Before starting any concept work I put together a mind map of ideas. I jotted down any points I felt were necessary for creating an interesting character.
These were some of the points I felt had the most value:
Is this character grounded in reality? (Is proper anatomy reference used?)
What is this characters race? (Is this a human or inhuman character and how does that affect it’s appearance?)
What does the character do? (Do they have an interesting job or backstory?)
Is this character a friend or a foe?
Who does this character appeal to? (children, adults, both?)
All of these things have an impact on the appearance of the character and I will be keeping them in mind during the creation process. By doing this I am reminding myself to critique my work and gradually develop an interesting character.
I am currently undertaking re-assessment of a past module, the assignment I have been briefed on requires creation of two “Dora the Explorer” style characters. This presumably meaning two relatively basic characters with cartoon like features.
I have already sculpted a fairly accurate representation of Dora the Explorer, referring to somebody else’s sculpt for help. Both sculptures are pictures below, mine in grey on the left and the reference image on the right.
For now I wish to begin with sculpting the second character using this blog as a means of recording important parts of the character creation process, from research and development right through to finalizing the sculpt.
Although instructions have been given to create “Dora” styled characters, I still think it’s important that the designs are grounded in reality. So a consideration for real world anatomy reference will be taken. A strong foundation and knowledge of anatomy is essential to figure sculpting; an understanding of how parts of the body work together can help in creating interesting forms.

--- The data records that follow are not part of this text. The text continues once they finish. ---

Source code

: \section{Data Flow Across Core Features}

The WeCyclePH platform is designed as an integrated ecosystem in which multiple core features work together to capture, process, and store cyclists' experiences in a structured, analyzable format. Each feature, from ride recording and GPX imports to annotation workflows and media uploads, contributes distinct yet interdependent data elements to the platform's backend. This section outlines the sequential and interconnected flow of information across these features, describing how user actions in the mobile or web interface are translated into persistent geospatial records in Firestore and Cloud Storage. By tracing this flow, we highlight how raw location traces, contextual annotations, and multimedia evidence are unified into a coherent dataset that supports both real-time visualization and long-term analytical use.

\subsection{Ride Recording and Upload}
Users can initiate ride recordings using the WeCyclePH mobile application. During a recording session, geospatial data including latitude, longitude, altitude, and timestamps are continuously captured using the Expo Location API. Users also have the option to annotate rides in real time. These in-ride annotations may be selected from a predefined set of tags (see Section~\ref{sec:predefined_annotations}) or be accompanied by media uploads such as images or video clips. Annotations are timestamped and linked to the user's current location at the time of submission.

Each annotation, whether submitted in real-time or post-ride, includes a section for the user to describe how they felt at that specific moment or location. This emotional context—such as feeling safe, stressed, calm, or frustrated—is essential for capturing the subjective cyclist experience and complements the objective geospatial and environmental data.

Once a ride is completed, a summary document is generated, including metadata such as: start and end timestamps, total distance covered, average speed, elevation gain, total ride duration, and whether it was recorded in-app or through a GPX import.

Gesture, form and proportion are elements essential to a complete sculpture. Each of them in combination should add up and compliment each other making the final sculpt work, without these elements the figure would be lifeless and lack visual interest.
Gesture is the general direction of the action flowing through the figure and Rhythm highlights the alternating direction of shapes that make up the figure. Rhythm and Gesture are used in sculpture to give figures life and make them more appealing, they are even apparent in neutral poses and without them sculptures would lack expression.
Below I have tried to illustrate how the gesture and rhythm of this sculpture appear.
The Form of an object means its physical shape, a sculpture is built up of material which is shaped and molded at various levels. It’s a sculptors job to manipulate this material in order to change the interplay of light and shadow to create expression. This can be particularly important to remember during the final stages of a sculpt when delicate refinements are added and small adjustments to levels of light and shadow are necessary.
Proportion is the relative size between parts. Systems called canons are used to give artists and sculptors a set of rules to help keep overall proportions accurate for example an eight head canon is usually used for large male figures. It’s called the eight head canon as characters created using this are as tall as eight of their heads stacked.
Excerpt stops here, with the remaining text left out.